Amazon can tie its currency to the dollar simply enough by rebranding them as discount coupons, and discount coupons have worked for a hundred years, just fine. The key to discount coupons is simple, the gain from better inventory management exceeds the discount.
Amazon can increase the utility of the discount coupon by offering rates, using variations of the Hyperbolic banker. The point of the hyperbolic banker is to identify the unit of inventory variance, normalizes to one, then force enough coupon money through the system so sellers and buyers can adjust inventory and price. The gain is simply that surprise inventory imbalances can be handled with forward and backward insurance. The insurance rates revealed to all parties, including the coupon banker, at the same time. Hence all parties have the ability to move forward or backward inventory to suit their peculiar circumstances; and no party has the arbitrage.
Nor does Amazon want all of its prices denominated in coupons, only the typical inventory variance from planned stocks.
It is as simple as understanding that the role of counting accurately is the value added. When one party or the other attempts to get the edge with advanced knowledge then the utility of the currency drops. Amazon, being a 100% on line vendor, is in the best position since the ease of saving and borrowing coupons is as simple as a purchase on a credit card.
Where Amazon has to be careful is from its position as a general purpose distributor. Not all inventories are a connected, additive network similar to Wal Mart, which has centralixed inventory management.

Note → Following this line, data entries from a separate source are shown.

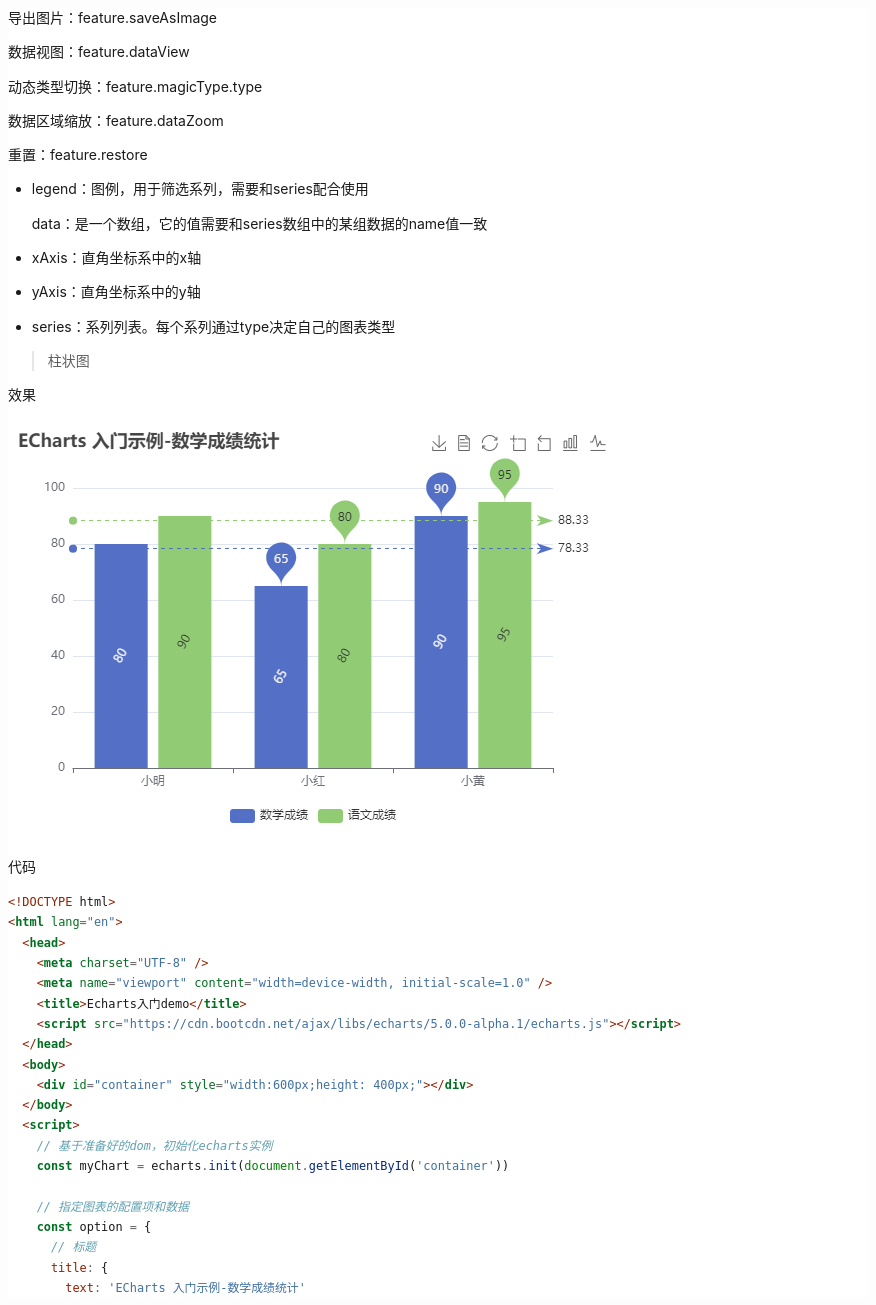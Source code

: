   导出图片：feature.saveAsImage

  数据视图：feature.dataView

  动态类型切换：feature.magicType.type

  数据区域缩放：feature.dataZoom

  重置：feature.restore

- legend：图例，用于筛选系列，需要和series配合使用

  data：是一个数组，它的值需要和series数组中的某组数据的name值一致

- xAxis：直角坐标系中的x轴

- yAxis：直角坐标系中的y轴

- series：系列列表。每个系列通过type决定自己的图表类型

> 柱状图

效果

![](./assets/bar.png)

代码

```html
<!DOCTYPE html>
<html lang="en">
  <head>
    <meta charset="UTF-8" />
    <meta name="viewport" content="width=device-width, initial-scale=1.0" />
    <title>Echarts入门demo</title>
    <script src="https://cdn.bootcdn.net/ajax/libs/echarts/5.0.0-alpha.1/echarts.js"></script>
  </head>
  <body>
    <div id="container" style="width:600px;height: 400px;"></div>
  </body>
  <script>
    // 基于准备好的dom，初始化echarts实例
    const myChart = echarts.init(document.getElementById('container'))

    // 指定图表的配置项和数据
    const option = {
      // 标题
      title: {
        text: 'ECharts 入门示例-数学成绩统计'
```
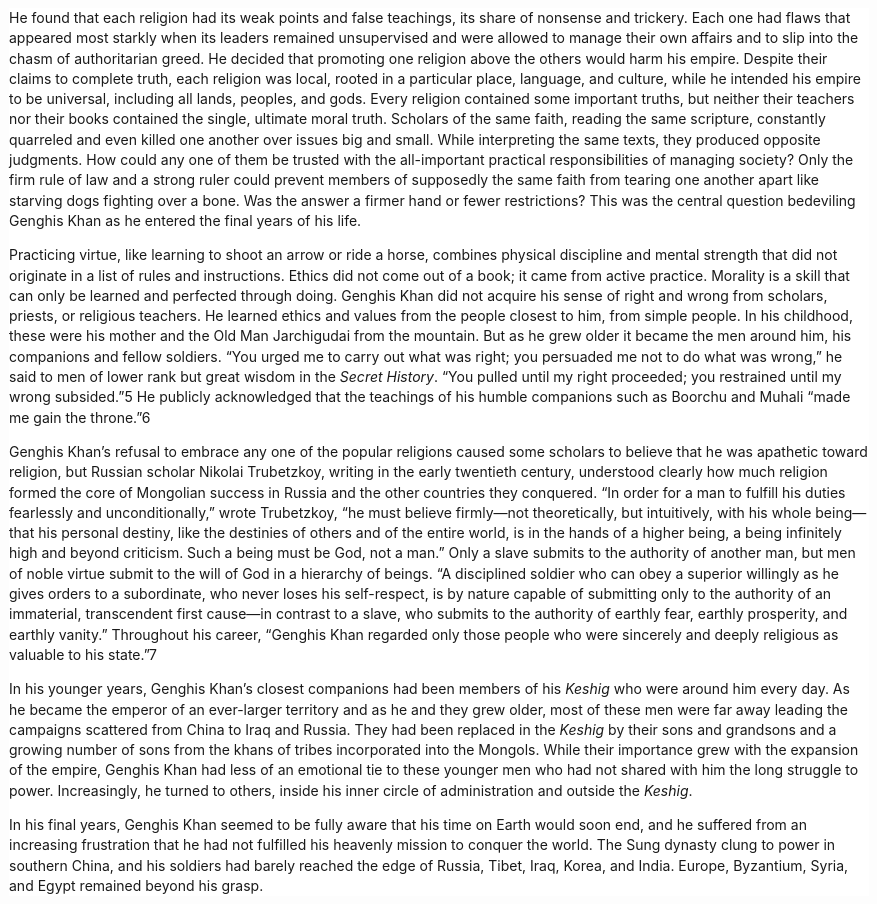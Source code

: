 He found that each religion had its weak points and false teachings, its share of nonsense and trickery. Each one had flaws that appeared most starkly when its leaders remained unsupervised and were allowed to manage their own affairs and to slip into the chasm of authoritarian greed. He decided that promoting one religion above the others would harm his empire. Despite their claims to complete truth, each religion was local, rooted in a particular place, language, and culture, while he intended his empire to be universal, including all lands, peoples, and gods. Every religion contained some important truths, but neither their teachers nor their books contained the single, ultimate moral truth. Scholars of the same faith, reading the same scripture, constantly quarreled and even killed one another over issues big and small. While interpreting the same texts, they produced opposite judgments. How could any one of them be trusted with the all-important practical responsibilities of managing society? Only the firm rule of law and a strong ruler could prevent members of supposedly the same faith from tearing one another apart like starving dogs fighting over a bone. Was the answer a firmer hand or fewer restrictions? This was the central question bedeviling Genghis Khan as he entered the final years of his life.

Practicing virtue, like learning to shoot an arrow or ride a horse, combines physical discipline and mental strength that did not originate in a list of rules and instructions. Ethics did not come out of a book; it came from active practice. Morality is a skill that can only be learned and perfected through doing. Genghis Khan did not acquire his sense of right and wrong from scholars, priests, or religious teachers. He learned ethics and values from the people closest to him, from simple people. In his childhood, these were his mother and the Old Man Jarchigudai from the mountain. But as he grew older it became the men around him, his companions and fellow soldiers. “You urged me to carry out what was right; you persuaded me not to do what was wrong,” he said to men of lower rank but great wisdom in the *Secret History*. “You pulled until my right proceeded; you restrained until my wrong subsided.”5 He publicly acknowledged that the teachings of his humble companions such as Boorchu and Muhali “made me gain the throne.”6

Genghis Khan’s refusal to embrace any one of the popular religions caused some scholars to believe that he was apathetic toward religion, but Russian scholar Nikolai Trubetzkoy, writing in the early twentieth century, understood clearly how much religion formed the core of Mongolian success in Russia and the other countries they conquered. “In order for a man to fulfill his duties fearlessly and unconditionally,” wrote Trubetzkoy, “he must believe firmly—not theoretically, but intuitively, with his whole being—that his personal destiny, like the destinies of others and of the entire world, is in the hands of a higher being, a being infinitely high and beyond criticism. Such a being must be God, not a man.” Only a slave submits to the authority of another man, but men of noble virtue submit to the will of God in a hierarchy of beings. “A disciplined soldier who can obey a superior willingly as he gives orders to a subordinate, who never loses his self-respect, is by nature capable of submitting only to the authority of an immaterial, transcendent first cause—in contrast to a slave, who submits to the authority of earthly fear, earthly prosperity, and earthly vanity.” Throughout his career, “Genghis Khan regarded only those people who were sincerely and deeply religious as valuable to his state.”7

In his younger years, Genghis Khan’s closest companions had been members of his *Keshig* who were around him every day. As he became the emperor of an ever-larger territory and as he and they grew older, most of these men were far away leading the campaigns scattered from China to Iraq and Russia. They had been replaced in the *Keshig* by their sons and grandsons and a growing number of sons from the khans of tribes incorporated into the Mongols. While their importance grew with the expansion of the empire, Genghis Khan had less of an emotional tie to these younger men who had not shared with him the long struggle to power. Increasingly, he turned to others, inside his inner circle of administration and outside the *Keshig*.



In his final years, Genghis Khan seemed to be fully aware that his time on Earth would soon end, and he suffered from an increasing frustration that he had not fulfilled his heavenly mission to conquer the world. The Sung dynasty clung to power in southern China, and his soldiers had barely reached the edge of Russia, Tibet, Iraq, Korea, and India. Europe, Byzantium, Syria, and Egypt remained beyond his grasp.
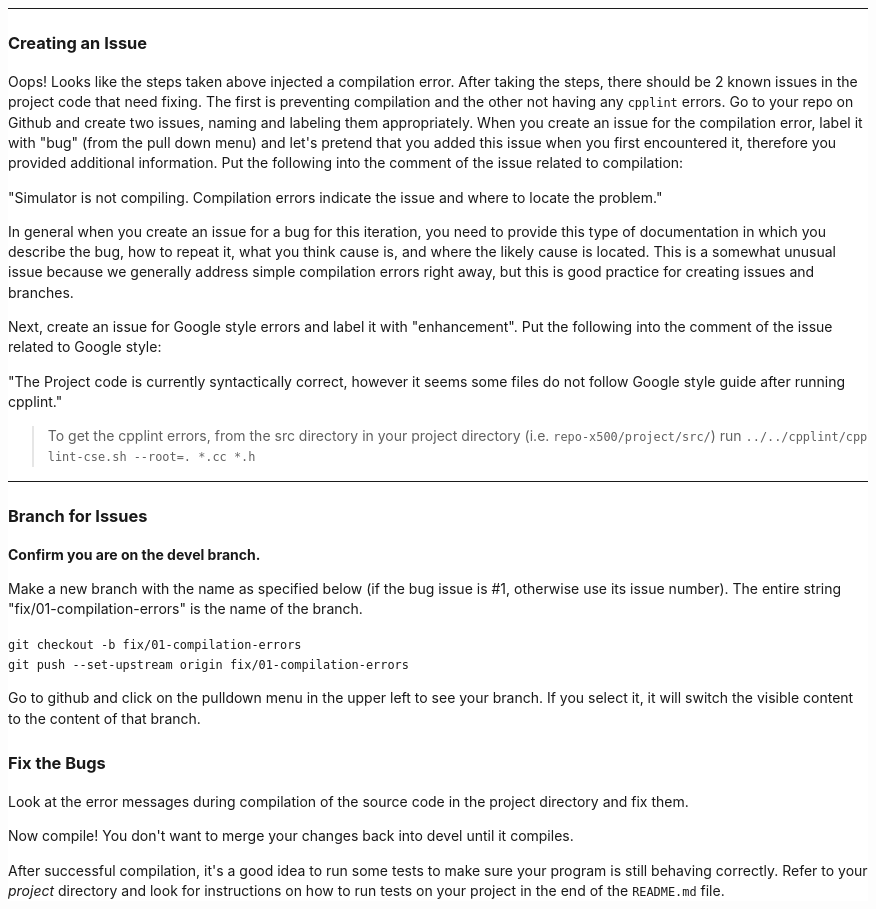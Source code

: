 
<hr>

### Creating an Issue

Oops! Looks like the steps taken above injected a compilation error. After taking the steps, there should be 2 known issues in the project code that need fixing. The first is preventing compilation and the other not having any `cpplint` errors. Go to your repo on Github and create two issues, naming and labeling them appropriately. When you create an issue for the compilation error, label it with "bug" (from the pull down menu) and let's pretend that you added this issue when you first encountered it, therefore you provided additional information. Put the following into the comment of the issue related to compilation:

  "Simulator is not compiling. Compilation errors indicate the issue and where to locate the problem."

In general when you create an issue for a bug for this iteration, you need to provide this type of documentation in which you describe the bug, how to repeat it, what you think cause is, and where the likely cause is located. This is a somewhat unusual issue because we generally address simple compilation errors right away, but this is good practice for creating issues and branches.

Next, create an issue for Google style errors and label it with "enhancement". Put the following into the comment of the issue related to Google style:

  "The Project code is currently syntactically correct, however it seems some files do not follow Google style guide after running cpplint."

> To get the cpplint errors, from the src directory in your project directory (i.e. `repo-x500/project/src/`) run `../../cpplint/cpplint-cse.sh --root=. *.cc *.h`

<hr>

### Branch for Issues

**Confirm you are on the devel branch.**

Make a new branch with the name as specified below (if the bug issue is \#1, otherwise use its issue number). The entire string "fix/01-compilation-errors" is the name of the branch.

```
git checkout -b fix/01-compilation-errors
git push --set-upstream origin fix/01-compilation-errors
```

Go to github and click on the pulldown menu in the upper left to see your branch. If you select it, it will switch the visible content to the content of that branch.

### Fix the Bugs

Look at the error messages during compilation of the source code in the project directory and fix them.

Now compile! You don't want to merge your changes back into devel until it compiles.

After successful compilation, it's a good idea to run some tests to make sure your program is still behaving correctly. Refer to your _project_ directory and look for instructions on how to run tests on your project in the end of the `README.md` file.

Here is an app developer explaining the issue:
Kevin Galligan, an organizer of the 969-member New York Android Developers Meetup and president of Touch Lab, an Android development agency, said his reaction to the Coins announcement was mixed. "Anything that’s going to help Android monetize anything at all is good," he said. "But how do you get Coins? They don’t go into that. If you have to buy Coins, then I don’t understand what’s the difference between that and money."Exactly, the difference has to be this: Money is used worldwide for everything, Amazon app discounts can be used for apps, and apps are a connected market. So apps, being a small part of the total economy, want a small variance in distribution to match, thus app developers can separate out the price variations for apps from the price variation for shoes. Hence, Amazon can set up savigns and loans accounts just for app purchases. Without fear of arbitrage, app purchasers, app developers, and the neutral app banker can meet on common ground. Those deposit and loans balances tell all partier, equally, the correlation of prices due just to apps alone.
Amazon's Next Step:
Take the hyperbolic banker concept and experiment off line for a few days. I just started, and just figured out that accumulant rates, not money rates, are key, but have not gone much farther. A day or two and Amazon can have it worked out and app developers and game developers will be thrilled.
This works, Amazon needs to do this and pay attention to variance, separated between its internal and external components.